▸ Task description: Retype only the lines from the top of the records to the line with "### Visual Studio Code", including that line but none of the pictures.
[Given records — start]
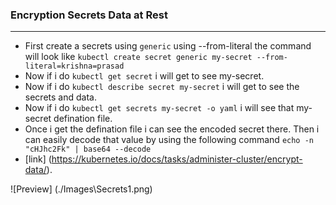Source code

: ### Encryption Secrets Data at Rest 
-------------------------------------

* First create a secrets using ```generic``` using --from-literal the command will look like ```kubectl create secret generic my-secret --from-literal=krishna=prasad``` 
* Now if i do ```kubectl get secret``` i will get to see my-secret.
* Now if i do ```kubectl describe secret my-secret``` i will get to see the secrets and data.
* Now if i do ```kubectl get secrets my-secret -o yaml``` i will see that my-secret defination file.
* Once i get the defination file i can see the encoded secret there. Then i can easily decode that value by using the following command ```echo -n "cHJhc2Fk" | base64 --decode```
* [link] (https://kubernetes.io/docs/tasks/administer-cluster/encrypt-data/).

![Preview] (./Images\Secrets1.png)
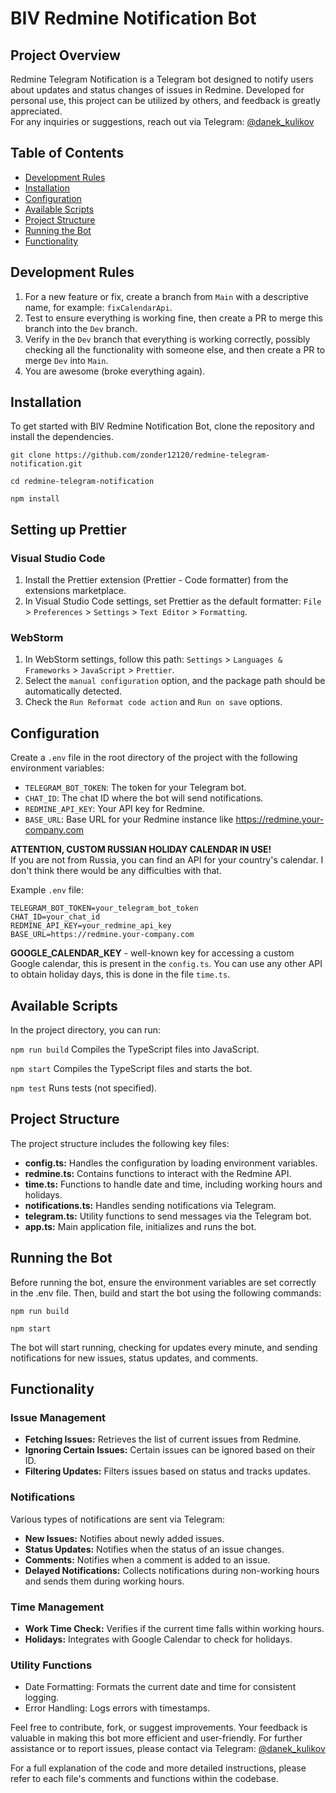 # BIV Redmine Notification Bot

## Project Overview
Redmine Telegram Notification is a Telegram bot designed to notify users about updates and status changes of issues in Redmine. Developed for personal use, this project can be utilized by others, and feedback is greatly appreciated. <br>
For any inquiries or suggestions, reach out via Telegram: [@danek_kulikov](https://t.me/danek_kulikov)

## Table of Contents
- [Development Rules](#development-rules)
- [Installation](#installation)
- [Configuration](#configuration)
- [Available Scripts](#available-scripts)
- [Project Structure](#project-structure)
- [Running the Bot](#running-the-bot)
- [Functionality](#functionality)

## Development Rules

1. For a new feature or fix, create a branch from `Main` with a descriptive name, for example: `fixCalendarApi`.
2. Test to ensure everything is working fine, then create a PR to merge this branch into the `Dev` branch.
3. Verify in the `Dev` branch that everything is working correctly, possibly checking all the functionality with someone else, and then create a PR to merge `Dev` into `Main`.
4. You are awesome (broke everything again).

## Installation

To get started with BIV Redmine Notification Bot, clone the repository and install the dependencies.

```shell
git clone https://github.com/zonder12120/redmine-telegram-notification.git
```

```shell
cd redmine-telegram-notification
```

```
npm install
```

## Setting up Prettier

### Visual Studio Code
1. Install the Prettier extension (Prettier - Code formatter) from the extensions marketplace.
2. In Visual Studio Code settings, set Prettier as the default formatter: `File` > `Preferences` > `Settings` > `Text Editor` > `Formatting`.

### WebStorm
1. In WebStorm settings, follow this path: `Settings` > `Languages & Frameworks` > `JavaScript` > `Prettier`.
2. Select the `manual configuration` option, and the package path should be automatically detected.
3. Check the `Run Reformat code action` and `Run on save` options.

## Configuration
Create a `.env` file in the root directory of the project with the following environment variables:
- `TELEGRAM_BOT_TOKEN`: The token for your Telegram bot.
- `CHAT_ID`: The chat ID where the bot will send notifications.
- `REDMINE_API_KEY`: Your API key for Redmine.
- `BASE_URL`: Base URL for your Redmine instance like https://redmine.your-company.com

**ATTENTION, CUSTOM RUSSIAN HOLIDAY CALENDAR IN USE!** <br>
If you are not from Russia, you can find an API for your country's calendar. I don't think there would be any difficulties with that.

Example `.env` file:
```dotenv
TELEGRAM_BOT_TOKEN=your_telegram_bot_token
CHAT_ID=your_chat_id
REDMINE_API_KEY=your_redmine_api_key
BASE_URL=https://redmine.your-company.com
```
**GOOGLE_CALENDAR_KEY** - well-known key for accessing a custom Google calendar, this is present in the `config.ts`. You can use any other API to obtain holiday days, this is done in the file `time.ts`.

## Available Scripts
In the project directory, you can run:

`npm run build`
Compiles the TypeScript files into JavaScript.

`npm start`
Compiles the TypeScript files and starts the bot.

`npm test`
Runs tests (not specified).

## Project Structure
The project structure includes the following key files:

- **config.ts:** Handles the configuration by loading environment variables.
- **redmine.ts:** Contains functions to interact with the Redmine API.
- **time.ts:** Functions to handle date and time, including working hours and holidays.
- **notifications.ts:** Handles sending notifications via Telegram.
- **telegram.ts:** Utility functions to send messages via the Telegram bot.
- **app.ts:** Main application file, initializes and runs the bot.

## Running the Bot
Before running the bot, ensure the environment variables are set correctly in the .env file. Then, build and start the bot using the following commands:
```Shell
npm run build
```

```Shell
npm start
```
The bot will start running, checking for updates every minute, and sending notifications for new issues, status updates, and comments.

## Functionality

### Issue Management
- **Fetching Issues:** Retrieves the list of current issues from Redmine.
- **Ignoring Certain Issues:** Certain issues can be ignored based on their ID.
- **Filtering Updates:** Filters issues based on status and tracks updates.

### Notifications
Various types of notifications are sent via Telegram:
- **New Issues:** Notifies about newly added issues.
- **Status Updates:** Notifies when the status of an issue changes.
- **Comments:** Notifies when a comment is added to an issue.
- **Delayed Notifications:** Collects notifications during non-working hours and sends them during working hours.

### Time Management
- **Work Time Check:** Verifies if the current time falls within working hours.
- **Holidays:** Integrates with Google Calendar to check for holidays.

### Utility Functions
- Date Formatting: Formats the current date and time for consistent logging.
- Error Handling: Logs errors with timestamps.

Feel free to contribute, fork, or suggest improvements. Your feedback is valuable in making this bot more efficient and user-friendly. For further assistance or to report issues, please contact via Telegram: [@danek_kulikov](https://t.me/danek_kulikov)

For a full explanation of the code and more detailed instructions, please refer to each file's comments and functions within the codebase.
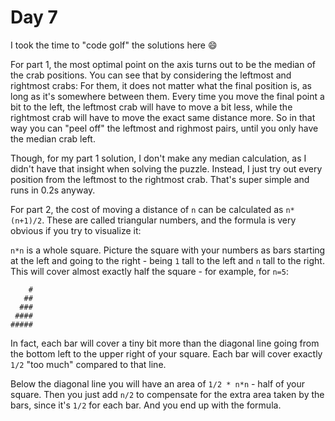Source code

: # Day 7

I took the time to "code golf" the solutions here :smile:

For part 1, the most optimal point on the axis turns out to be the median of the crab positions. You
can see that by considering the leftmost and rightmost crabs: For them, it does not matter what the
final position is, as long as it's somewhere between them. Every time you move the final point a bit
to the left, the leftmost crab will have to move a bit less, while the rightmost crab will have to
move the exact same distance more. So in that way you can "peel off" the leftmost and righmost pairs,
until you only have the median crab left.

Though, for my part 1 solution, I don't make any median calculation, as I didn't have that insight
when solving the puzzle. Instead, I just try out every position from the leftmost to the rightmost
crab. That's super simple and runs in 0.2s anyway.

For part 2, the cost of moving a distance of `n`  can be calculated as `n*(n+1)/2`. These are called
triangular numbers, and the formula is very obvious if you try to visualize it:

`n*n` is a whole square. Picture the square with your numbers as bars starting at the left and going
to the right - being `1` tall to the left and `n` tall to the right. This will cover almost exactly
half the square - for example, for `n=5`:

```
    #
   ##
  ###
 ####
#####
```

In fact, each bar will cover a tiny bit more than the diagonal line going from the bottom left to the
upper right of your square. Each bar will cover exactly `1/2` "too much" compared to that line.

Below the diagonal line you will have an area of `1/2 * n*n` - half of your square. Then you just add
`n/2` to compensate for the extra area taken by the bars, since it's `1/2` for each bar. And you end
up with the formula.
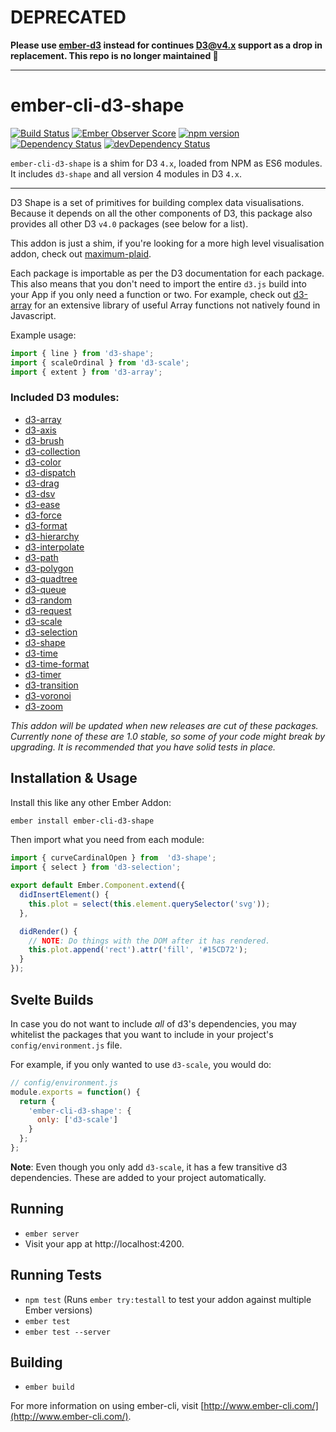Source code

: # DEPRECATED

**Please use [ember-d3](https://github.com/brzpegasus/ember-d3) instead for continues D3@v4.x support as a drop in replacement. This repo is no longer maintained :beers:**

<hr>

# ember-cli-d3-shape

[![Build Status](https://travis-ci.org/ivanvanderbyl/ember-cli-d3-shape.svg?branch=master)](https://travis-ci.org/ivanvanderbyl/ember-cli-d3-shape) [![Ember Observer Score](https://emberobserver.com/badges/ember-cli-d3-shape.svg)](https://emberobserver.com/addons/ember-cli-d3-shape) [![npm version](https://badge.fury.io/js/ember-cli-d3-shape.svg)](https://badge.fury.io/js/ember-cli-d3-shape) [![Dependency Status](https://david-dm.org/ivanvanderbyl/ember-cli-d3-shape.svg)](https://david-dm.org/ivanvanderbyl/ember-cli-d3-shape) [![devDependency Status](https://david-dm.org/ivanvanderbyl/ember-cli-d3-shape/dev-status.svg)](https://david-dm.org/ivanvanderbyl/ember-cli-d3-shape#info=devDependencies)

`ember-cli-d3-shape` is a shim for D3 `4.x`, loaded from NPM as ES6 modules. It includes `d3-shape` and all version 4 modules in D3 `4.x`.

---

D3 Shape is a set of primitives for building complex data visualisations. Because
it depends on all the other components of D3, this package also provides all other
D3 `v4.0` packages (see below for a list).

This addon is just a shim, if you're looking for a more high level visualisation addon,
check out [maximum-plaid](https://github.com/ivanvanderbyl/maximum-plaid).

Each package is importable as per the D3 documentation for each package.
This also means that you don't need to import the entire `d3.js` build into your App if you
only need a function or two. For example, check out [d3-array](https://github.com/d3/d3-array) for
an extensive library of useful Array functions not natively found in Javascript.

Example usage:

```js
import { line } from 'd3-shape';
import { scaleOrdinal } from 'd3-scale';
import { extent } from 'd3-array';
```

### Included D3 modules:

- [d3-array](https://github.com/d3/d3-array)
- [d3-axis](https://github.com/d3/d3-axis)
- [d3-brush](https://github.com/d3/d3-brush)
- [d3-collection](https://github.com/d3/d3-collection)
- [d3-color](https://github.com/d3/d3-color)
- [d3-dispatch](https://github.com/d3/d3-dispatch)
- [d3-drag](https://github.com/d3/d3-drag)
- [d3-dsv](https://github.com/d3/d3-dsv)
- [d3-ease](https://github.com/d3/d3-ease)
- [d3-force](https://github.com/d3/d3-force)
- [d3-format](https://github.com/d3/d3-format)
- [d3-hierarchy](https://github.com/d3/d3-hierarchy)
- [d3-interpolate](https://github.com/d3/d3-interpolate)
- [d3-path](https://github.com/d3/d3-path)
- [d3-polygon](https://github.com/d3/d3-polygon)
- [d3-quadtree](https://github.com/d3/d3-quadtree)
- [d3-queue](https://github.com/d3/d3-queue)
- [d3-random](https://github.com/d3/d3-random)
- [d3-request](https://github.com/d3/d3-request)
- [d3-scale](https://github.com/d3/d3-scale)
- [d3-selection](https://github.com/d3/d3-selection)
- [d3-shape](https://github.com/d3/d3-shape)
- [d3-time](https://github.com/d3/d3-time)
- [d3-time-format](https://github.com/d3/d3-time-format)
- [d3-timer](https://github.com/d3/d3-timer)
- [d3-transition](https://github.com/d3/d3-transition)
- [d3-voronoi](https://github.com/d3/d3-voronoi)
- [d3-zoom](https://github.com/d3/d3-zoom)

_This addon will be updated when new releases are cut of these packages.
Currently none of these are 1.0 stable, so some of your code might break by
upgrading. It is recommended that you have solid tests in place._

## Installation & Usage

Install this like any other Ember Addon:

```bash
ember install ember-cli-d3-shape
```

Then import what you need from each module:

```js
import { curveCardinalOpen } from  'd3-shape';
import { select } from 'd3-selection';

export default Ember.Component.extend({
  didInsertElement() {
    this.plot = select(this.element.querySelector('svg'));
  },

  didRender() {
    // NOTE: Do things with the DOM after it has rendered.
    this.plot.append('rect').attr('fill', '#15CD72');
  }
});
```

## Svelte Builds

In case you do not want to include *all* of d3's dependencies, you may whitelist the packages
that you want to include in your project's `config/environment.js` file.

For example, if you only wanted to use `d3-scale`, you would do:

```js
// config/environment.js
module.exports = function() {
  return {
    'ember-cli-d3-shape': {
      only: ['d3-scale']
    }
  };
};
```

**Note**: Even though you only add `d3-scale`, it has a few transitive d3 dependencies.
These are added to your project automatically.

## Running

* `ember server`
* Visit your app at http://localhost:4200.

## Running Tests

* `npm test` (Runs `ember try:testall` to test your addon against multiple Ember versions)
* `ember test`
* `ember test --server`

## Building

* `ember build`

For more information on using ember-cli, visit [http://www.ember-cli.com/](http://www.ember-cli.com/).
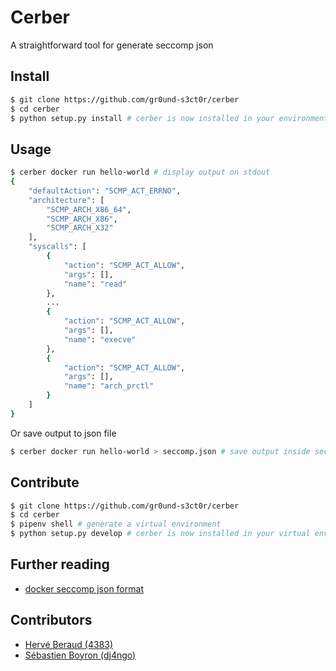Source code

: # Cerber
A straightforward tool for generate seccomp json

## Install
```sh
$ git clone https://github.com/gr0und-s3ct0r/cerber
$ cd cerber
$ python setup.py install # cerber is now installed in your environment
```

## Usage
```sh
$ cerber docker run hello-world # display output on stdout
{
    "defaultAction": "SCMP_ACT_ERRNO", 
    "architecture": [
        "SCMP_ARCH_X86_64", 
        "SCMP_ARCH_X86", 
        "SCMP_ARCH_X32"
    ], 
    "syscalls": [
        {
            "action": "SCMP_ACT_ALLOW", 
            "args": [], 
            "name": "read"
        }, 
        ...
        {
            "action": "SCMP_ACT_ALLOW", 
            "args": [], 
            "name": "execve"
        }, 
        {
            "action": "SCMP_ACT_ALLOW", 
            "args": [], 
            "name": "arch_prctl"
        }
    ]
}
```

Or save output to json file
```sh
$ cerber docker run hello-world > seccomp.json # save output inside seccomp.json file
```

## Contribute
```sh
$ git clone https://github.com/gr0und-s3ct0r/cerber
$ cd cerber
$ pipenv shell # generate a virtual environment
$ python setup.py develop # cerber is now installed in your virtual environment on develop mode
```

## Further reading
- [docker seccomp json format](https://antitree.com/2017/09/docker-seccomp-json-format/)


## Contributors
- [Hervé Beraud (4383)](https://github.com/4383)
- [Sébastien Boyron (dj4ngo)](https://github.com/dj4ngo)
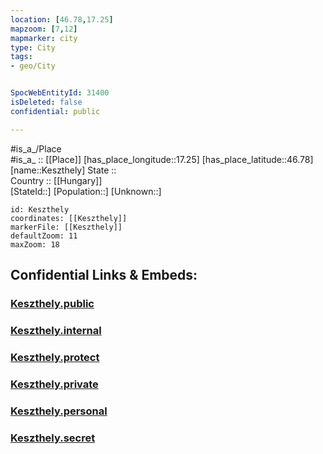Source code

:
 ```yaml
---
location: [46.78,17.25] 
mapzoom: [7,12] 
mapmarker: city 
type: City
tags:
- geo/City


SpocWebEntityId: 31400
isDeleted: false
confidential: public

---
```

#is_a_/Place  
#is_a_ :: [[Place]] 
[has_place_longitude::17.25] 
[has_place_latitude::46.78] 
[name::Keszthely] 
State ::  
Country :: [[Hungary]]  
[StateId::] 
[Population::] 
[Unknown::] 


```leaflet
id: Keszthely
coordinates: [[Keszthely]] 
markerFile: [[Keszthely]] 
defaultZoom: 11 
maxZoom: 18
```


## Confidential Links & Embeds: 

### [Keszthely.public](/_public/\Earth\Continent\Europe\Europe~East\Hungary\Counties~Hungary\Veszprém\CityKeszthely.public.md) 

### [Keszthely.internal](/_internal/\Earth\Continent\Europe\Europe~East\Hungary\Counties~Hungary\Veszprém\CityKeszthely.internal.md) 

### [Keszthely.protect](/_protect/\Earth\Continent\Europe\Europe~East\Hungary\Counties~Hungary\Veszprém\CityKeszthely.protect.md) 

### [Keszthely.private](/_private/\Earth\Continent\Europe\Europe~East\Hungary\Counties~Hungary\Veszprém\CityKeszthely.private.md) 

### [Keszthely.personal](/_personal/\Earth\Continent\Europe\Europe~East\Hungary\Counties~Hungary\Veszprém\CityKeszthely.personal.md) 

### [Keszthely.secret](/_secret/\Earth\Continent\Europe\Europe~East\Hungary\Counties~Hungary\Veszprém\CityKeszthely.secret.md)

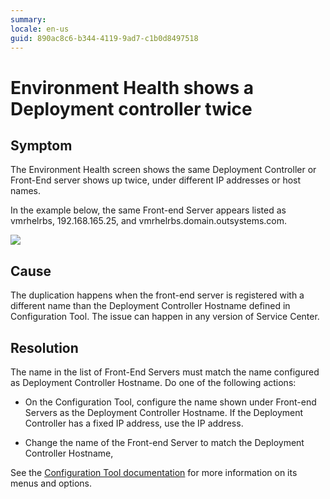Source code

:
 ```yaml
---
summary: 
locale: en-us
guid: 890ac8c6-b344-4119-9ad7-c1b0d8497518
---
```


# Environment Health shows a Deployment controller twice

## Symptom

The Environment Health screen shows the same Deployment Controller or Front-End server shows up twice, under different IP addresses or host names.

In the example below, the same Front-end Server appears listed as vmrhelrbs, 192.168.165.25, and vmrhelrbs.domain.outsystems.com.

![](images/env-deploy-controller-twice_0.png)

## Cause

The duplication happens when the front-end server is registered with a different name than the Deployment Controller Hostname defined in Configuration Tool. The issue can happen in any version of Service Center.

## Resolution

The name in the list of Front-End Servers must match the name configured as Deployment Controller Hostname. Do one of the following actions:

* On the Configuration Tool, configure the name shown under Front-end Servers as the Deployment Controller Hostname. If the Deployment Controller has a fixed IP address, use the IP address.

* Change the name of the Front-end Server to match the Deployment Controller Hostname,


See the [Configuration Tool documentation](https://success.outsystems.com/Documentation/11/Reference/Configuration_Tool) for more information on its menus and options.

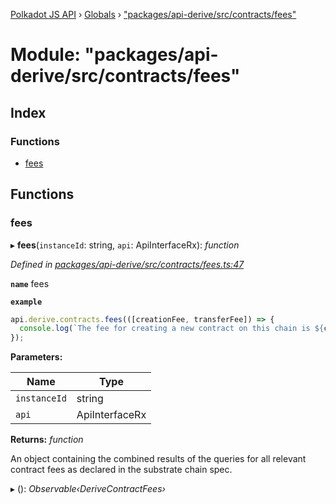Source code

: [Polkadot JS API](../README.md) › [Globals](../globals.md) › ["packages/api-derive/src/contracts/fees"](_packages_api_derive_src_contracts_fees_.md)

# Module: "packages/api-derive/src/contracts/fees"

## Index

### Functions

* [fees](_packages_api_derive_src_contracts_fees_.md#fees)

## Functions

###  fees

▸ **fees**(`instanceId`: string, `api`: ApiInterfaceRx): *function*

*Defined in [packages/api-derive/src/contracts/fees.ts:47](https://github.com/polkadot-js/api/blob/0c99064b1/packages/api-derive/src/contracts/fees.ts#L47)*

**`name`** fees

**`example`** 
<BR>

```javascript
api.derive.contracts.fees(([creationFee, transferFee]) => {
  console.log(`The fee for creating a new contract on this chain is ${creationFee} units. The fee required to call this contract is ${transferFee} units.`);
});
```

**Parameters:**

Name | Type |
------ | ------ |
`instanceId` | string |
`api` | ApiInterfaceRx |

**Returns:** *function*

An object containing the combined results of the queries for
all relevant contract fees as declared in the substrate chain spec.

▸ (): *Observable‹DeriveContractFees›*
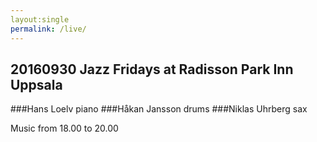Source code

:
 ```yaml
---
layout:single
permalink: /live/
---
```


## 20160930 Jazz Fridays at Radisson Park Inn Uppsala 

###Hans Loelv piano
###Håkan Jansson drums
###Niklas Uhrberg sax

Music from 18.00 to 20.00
[Given records — finish]
▸ The completed task:
Source code

: ### Encryption Secrets Data at Rest 
-------------------------------------

* First create a secrets using ```generic``` using --from-literal the command will look like ```kubectl create secret generic my-secret --from-literal=krishna=prasad``` 
* Now if i do ```kubectl get secret``` i will get to see my-secret.
* Now if i do ```kubectl describe secret my-secret``` i will get to see the secrets and data.
* Now if i do ```kubectl get secrets my-secret -o yaml``` i will see that my-secret defination file.
* Once i get the defination file i can see the encoded secret there. Then i can easily decode that value by using the following command ```echo -n "cHJhc2Fk" | base64 --decode```
* [link] (https://kubernetes.io/docs/tasks/administer-cluster/encrypt-data/).

![Preview] (./Images\Secrets1.png)
 # BIV Redmine Notification Bot

## Project Overview
Redmine Telegram Notification is a Telegram bot designed to notify users about updates and status changes of issues in Redmine. Developed for personal use, this project can be utilized by others, and feedback is greatly appreciated. <br>
For any inquiries or suggestions, reach out via Telegram: [@danek_kulikov](https://t.me/danek_kulikov)

## Table of Contents
- [Development Rules](#development-rules)
- [Installation](#installation)
- [Configuration](#configuration)
- [Available Scripts](#available-scripts)
- [Project Structure](#project-structure)
- [Running the Bot](#running-the-bot)
- [Functionality](#functionality)

## Development Rules

1. For a new feature or fix, create a branch from `Main` with a descriptive name, for example: `fixCalendarApi`.
2. Test to ensure everything is working fine, then create a PR to merge this branch into the `Dev` branch.
3. Verify in the `Dev` branch that everything is working correctly, possibly checking all the functionality with someone else, and then create a PR to merge `Dev` into `Main`.
4. You are awesome (broke everything again).

## Installation

To get started with BIV Redmine Notification Bot, clone the repository and install the dependencies.

```shell
git clone https://github.com/zonder12120/redmine-telegram-notification.git
```

```shell
cd redmine-telegram-notification
```

```
npm install
```

## Setting up Prettier

### Visual Studio Code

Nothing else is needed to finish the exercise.